### Items from a data source:

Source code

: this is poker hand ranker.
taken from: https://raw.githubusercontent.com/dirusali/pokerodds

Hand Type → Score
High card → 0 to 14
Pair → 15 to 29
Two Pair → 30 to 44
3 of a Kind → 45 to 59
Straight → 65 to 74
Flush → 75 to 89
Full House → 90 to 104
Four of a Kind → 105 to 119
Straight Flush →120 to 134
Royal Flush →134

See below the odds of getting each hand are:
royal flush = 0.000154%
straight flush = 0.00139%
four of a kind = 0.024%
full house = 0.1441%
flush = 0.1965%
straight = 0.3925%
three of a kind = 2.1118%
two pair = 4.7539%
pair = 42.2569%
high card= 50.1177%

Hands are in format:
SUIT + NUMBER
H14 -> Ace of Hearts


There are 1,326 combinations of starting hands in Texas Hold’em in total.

### Exercise aim:
Please return every line from the one that contains "high card= 50.1177%" through the end of the entries, exactly, leaving out all others.

### Exercise output:
high card= 50.1177%

Hands are in format:
SUIT + NUMBER
H14 -> Ace of Hearts


There are 1,326 combinations of starting hands in Texas Hold’em in total.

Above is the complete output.